Tokyo, also known as "The Matchstick City," "The Fuse of the Orient," or just "Japan's Disaster Waiting to Happen," was unknowingly built at the center of a great confluence of cosmic forces: seismic faults, Chi flows, Lay lines, Chinese Earth Dragons, convenient interstellar landing points, and gateways to alternate dimensions all converge at or near the city center. Therefore, if any demon invasion, magical eruption, extraterrestrial conquest, or other earth-shattering event is to occur, it will always begin in Tokyo. Always.
As a result, in addition to being of supreme supernatural importance and the home of most unsuspecting high-school or college age heroes, it is also one of the most fragile cities on earth. Tidal Waves and massive earthquakes have been a known problem for hundreds of years, but nuclear wars, meteors, psychic shockwaves, and destructive battles between superpowered teenagers are all highly likely to hit Tokyo before any other place on Earth.
The tenacity of Tokyo residents is legendary, however, and it's well known that they're far more likely to rebuild on the ruins or continue inhabiting a demon-infested war zone than to move to nearby Osaka.
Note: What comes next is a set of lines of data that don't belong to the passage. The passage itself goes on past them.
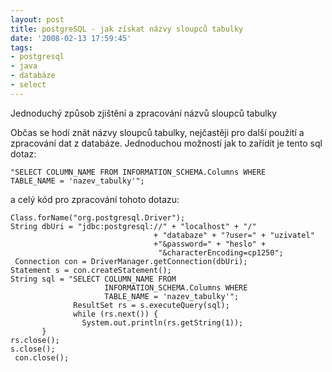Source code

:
 ```yaml
---
layout: post
title: postgreSQL - jak získat názvy sloupců tabulky
date: '2008-02-13 17:59:45'
tags:
- postgresql
- java
- databáze
- select
---
```


Jednoduchý způsob zjištění a zpracování názvů sloupců tabulky


<p>Občas se hodí znát názvy sloupců tabulky, nejčastěji pro další
použití a zpracování dat z databáze. Jednoduchou možností jak to
zařídít je tento sql dotaz:</p>

<pre class="prettyprint"><code>"SELECT COLUMN_NAME FROM INFORMATION_SCHEMA.Columns WHERE
TABLE_NAME = 'nazev_tabulky'";</code></pre>

<p>a celý kód pro zpracování tohoto dotazu:</p>

<pre class="prettyprint"><code>Class.forName("org.postgresql.Driver");
String dbUri = "jdbc:postgresql://" + "localhost" + "/"
                                + "databaze" + "?user=" + "uzivatel"
                                +"&password=" + "heslo" +
                                 "&characterEncoding=cp1250";
 Connection con = DriverManager.getConnection(dbUri);
Statement s = con.createStatement();
String sql = "SELECT COLUMN_NAME FROM
                     INFORMATION_SCHEMA.Columns WHERE
                     TABLE_NAME = 'nazev_tabulky'";
              ResultSet rs = s.executeQuery(sql);
              while (rs.next()) {
                System.out.println(rs.getString(1));
       }
rs.close();
s.close();
 con.close();</code></pre>


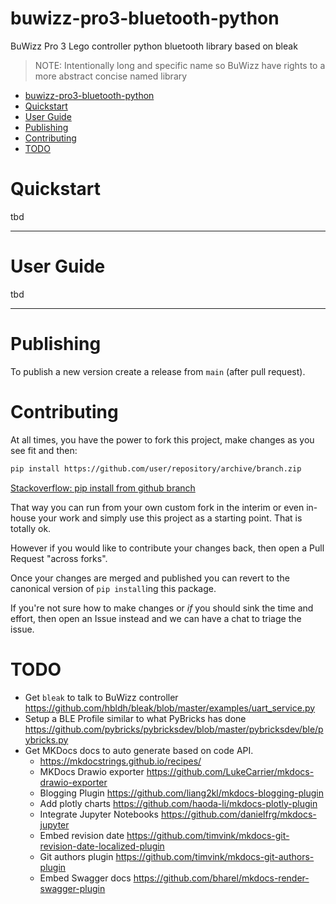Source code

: # buwizz-pro3-bluetooth-python

BuWizz Pro 3 Lego controller python bluetooth library based on bleak

> NOTE: Intentionally long and specific name so BuWizz have rights to a more abstract concise named library


<!--TOC-->

- [buwizz-pro3-bluetooth-python](#buwizz-pro3-bluetooth-python)
- [Quickstart](#quickstart)
- [User Guide](#user-guide)
- [Publishing](#publishing)
- [Contributing](#contributing)
- [TODO](#todo)

<!--TOC-->

# Quickstart

tbd

----

# User Guide

tbd

----

# Publishing

To publish a new version create a release from `main` (after pull request).

# Contributing

At all times, you have the power to fork this project, make changes as you see fit and then:

```sh
pip install https://github.com/user/repository/archive/branch.zip
```
[Stackoverflow: pip install from github branch](https://stackoverflow.com/a/24811490/622276)

That way you can run from your own custom fork in the interim or even in-house your work and simply use this project as a starting point. That is totally ok.

However if you would like to contribute your changes back, then open a Pull Request "across forks".

Once your changes are merged and published you can revert to the canonical version of `pip install`ing this package.

If you're not sure how to make changes or _if_ you should sink the time and effort, then open an Issue instead and we can have a chat to triage the issue.


# TODO
 - Get `bleak` to talk to BuWizz controller https://github.com/hbldh/bleak/blob/master/examples/uart_service.py
 - Setup a BLE Profile similar to what PyBricks has done https://github.com/pybricks/pybricksdev/blob/master/pybricksdev/ble/pybricks.py
 - Get MKDocs docs to auto generate based on code API.
   - https://mkdocstrings.github.io/recipes/
   - MKDocs Drawio exporter https://github.com/LukeCarrier/mkdocs-drawio-exporter
   - Blogging Plugin https://github.com/liang2kl/mkdocs-blogging-plugin
   - Add plotly charts https://github.com/haoda-li/mkdocs-plotly-plugin
   - Integrate Jupyter Notebooks https://github.com/danielfrg/mkdocs-jupyter
   - Embed revision date https://github.com/timvink/mkdocs-git-revision-date-localized-plugin
   - Git authors plugin https://github.com/timvink/mkdocs-git-authors-plugin
   - Embed Swagger docs https://github.com/bharel/mkdocs-render-swagger-plugin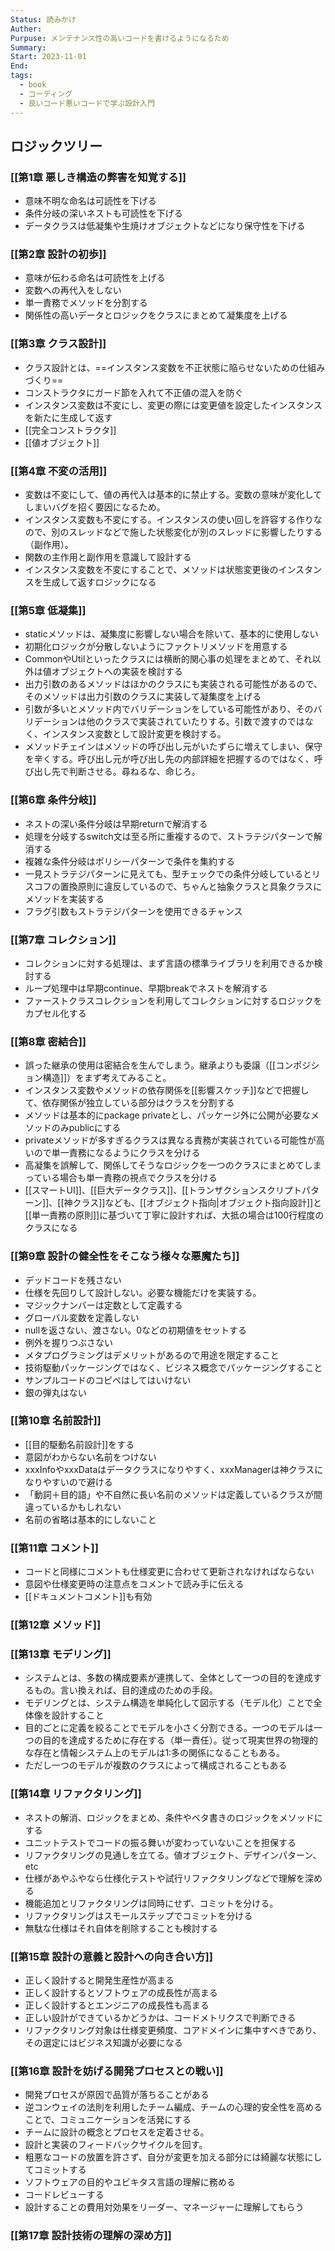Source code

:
 ```yaml
---
Status: 読みかけ
Auther: 
Purpuse: メンテナンス性の高いコードを書けるようになるため
Summary: 
Start: 2023-11-01
End: 
tags:
  - book
  - コーディング
  - 良いコード悪いコードで学ぶ設計入門
---
```

## ロジックツリー
### [[第1章 悪しき構造の弊害を知覚する]]
- 意味不明な命名は可読性を下げる
- 条件分岐の深いネストも可読性を下げる
- データクラスは低凝集や生焼けオブジェクトなどになり保守性を下げる
### [[第2章 設計の初歩]]
- 意味が伝わる命名は可読性を上げる
- 変数への再代入をしない
- 単一責務でメソッドを分割する
- 関係性の高いデータとロジックをクラスにまとめて凝集度を上げる
### [[第3章 クラス設計]]
- クラス設計とは、==インスタンス変数を不正状態に陥らせないための仕組みづくり==
- コンストラクタにガード節を入れて不正値の混入を防ぐ
- インスタンス変数は不変にし、変更の際には変更値を設定したインスタンスを新たに生成して返す
- [[完全コンストラクタ]]
- [[値オブジェクト]]
### [[第4章 不変の活用]]
- 変数は不変にして、値の再代入は基本的に禁止する。変数の意味が変化してしまいバグを招く要因になるため。
- インスタンス変数も不変にする。インスタンスの使い回しを許容する作りなので、別のスレッドなどで施した状態変化が別のスレッドに影響したりする（副作用）。
- 関数の主作用と副作用を意識して設計する
- インスタンス変数を不変にすることで、メソッドは状態変更後のインスタンスを生成して返すロジックになる
### [[第5章 低凝集]]
- staticメソッドは、凝集度に影響しない場合を除いて、基本的に使用しない
- 初期化ロジックが分散しないようにファクトリメソッドを用意する
- CommonやUtilといったクラスには横断的関心事の処理をまとめて、それ以外は値オブジェクトへの実装を検討する
- 出力引数のあるメソッドはほかのクラスにも実装される可能性があるので、そのメソッドは出力引数のクラスに実装して凝集度を上げる
- 引数が多いとメソッド内でバリデーションをしている可能性があり、そのバリデーションは他のクラスで実装されていたりする。引数で渡すのではなく、インスタンス変数として設計変更を検討する。
- メソッドチェインはメソッドの呼び出し元がいたずらに増えてしまい、保守を辛くする。呼び出し元が呼び出し先の内部詳細を把握するのではなく、呼び出し先で判断させる。尋ねるな、命じろ。
### [[第6章 条件分岐]]
- ネストの深い条件分岐は早期returnで解消する
- 処理を分岐するswitch文は至る所に重複するので、ストラテジパターンで解消する
- 複雑な条件分岐はポリシーパターンで条件を集約する
- 一見ストラテジパターンに見えても、型チェックでの条件分岐しているとリスコフの置換原則に違反しているので、ちゃんと抽象クラスと具象クラスにメソッドを実装する
- フラグ引数もストラテジパターンを使用できるチャンス
### [[第7章 コレクション]]
- コレクションに対する処理は、まず言語の標準ライブラリを利用できるか検討する
- ループ処理中は早期continue、早期breakでネストを解消する
- ファーストクラスコレクションを利用してコレクションに対するロジックをカプセル化する
### [[第8章 密結合]]
- 誤った継承の使用は密結合を生んでしまう。継承よりも委譲（[[コンポジション構造]]）をまず考えてみること。
- インスタンス変数やメソッドの依存関係を[[影響スケッチ]]などで把握して、依存関係が独立している部分はクラスを分割する
- メソッドは基本的にpackage privateとし、パッケージ外に公開が必要なメソッドのみpublicにする
- privateメソッドが多すぎるクラスは異なる責務が実装されている可能性が高いので単一責務になるようにクラスを分ける
- 高凝集を誤解して、関係してそうなロジックを一つのクラスにまとめてしまっている場合も単一責務の視点でクラスを分ける
- [[スマートUI]]、[[巨大データクラス]]、[[トランザクションスクリプトパターン]]、[[神クラス]]なども、[[オブジェクト指向|オブジェクト指向設計]]と[[単一責務の原則]]に基づいて丁寧に設計すれば、大抵の場合は100行程度のクラスになる
### [[第9章 設計の健全性をそこなう様々な悪魔たち]]
- デッドコードを残さない
- 仕様を先回りして設計しない。必要な機能だけを実装する。
- マジックナンバーは定数として定義する
- グローバル変数を定義しない
- nullを返さない、渡さない。0などの初期値をセットする
- 例外を握りつぶさない
- メタプログラミングはデメリットがあるので用途を限定すること
- 技術駆動パッケージングではなく、ビジネス概念でパッケージングすること
- サンプルコードのコピペはしてはいけない
- 銀の弾丸はない
### [[第10章 名前設計]]
- [[目的駆動名前設計]]をする
- 意図がわからない名前をつけない
- xxxInfoやxxxDataはデータクラスになりやすく、xxxManagerは神クラスになりやすいので避ける
- 「動詞＋目的語」や不自然に長い名前のメソッドは定義しているクラスが間違っているかもしれない
- 名前の省略は基本的にしないこと
### [[第11章 コメント]]
- コードと同様にコメントも仕様変更に合わせて更新されなければならない
- 意図や仕様変更時の注意点をコメントで読み手に伝える
- [[ドキュメントコメント]]も有効
### [[第12章 メソッド]]
### [[第13章 モデリング]]
- システムとは、多数の構成要素が連携して、全体として一つの目的を達成するもの。言い換えれば、目的達成のための手段。
- モデリングとは、システム構造を単純化して図示する（モデル化）ことで全体像を設計すること
- 目的ごとに定義を絞ることでモデルを小さく分割できる。一つのモデルは一つの目的を達成するために存在する（単一責任）。従って現実世界の物理的な存在と情報システム上のモデルは1:多の関係になることもある。
- ただし一つのモデルが複数のクラスによって構成されることもある
### [[第14章 リファクタリング]]
- ネストの解消、ロジックをまとめ、条件やベタ書きのロジックをメソッドにする
- ユニットテストでコードの振る舞いが変わっていないことを担保する
- リファクタリングの見通しを立てる。値オブジェクト、デザインパターン、etc
- 仕様があやふやなら仕様化テストや試行リファクタリングなどで理解を深める
- 機能追加とリファクタリングは同時にせず、コミットを分ける。
- リファクタリングはスモールステップでコミットを分ける
- 無駄な仕様はそれ自体を削除することも検討する
### [[第15章 設計の意義と設計への向き合い方]]
- 正しく設計すると開発生産性が高まる
- 正しく設計するとソフトウェアの成長性が高まる
- 正しく設計するとエンジニアの成長性も高まる
- 正しい設計ができているかどうかは、コードメトリクスで判断できる
- リファクタリング対象は仕様変更頻度、コアドメインに集中すべきであり、その選定にはビジネス知識が必要になる
### [[第16章 設計を妨げる開発プロセスとの戦い]]
- 開発プロセスが原因で品質が落ちることがある
- 逆コンウェイの法則を利用したチーム編成、チームの心理的安全性を高めることで、コミュニケーションを活発にする
- チームに設計の概念とプロセスを定着させる。
- 設計と実装のフィードバックサイクルを回す。
- 粗悪なコードの放置を許さず、自分が変更を加える部分には綺麗な状態にしてコミットする
- ソフトウェアの目的やユビキタス言語の理解に務める
- コードレビューする
- 設計することの費用対効果をリーダー、マネージャーに理解してもらう
### [[第17章 設計技術の理解の深め方]]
It has been theorized this is due to its residents' subconscious desire to watch the place go down in flames again or a deep seated fear that they too will develop the dreaded "Osaka Dialect." I, however, believe it has more to do with the area's convenient location relative to Tokyo Disneyland.
Note also that, upon close examination, the exact center of the universe has been found to lie somewhere within the Shinjuku district. In addition to being an excellent place for fashion shopping, it is where 85% of all important events in Japan will invariably occur.
Tokyo Tower (AKA "The Great Lightning Rod") is a known attractor of tourists, crepe sellers, and massive discharges of supernatural energy, as well as the site of most Tokyo-centered climactic battles (which is to say, almost all climactic battles occurring on Earth).
Also, you don't usually hear about the obliteration of Tokyo on the nightly news because the city has only been there for a couple of hundred years, and major supernatural or extraterrestrial invasions are are somewhat less likely than major earthquakes on the Kanto fault, generally occurring in multiples of 300 or 1000 years. The Japanese media is also touchy about reporting on massive damage to the capital, so they tend to focus on more important things, like David Duchoveny hyping a new movie or investigative reports on why modern Japanese preschoolers can't do somersaults.*
*No, of course I didn't make this up.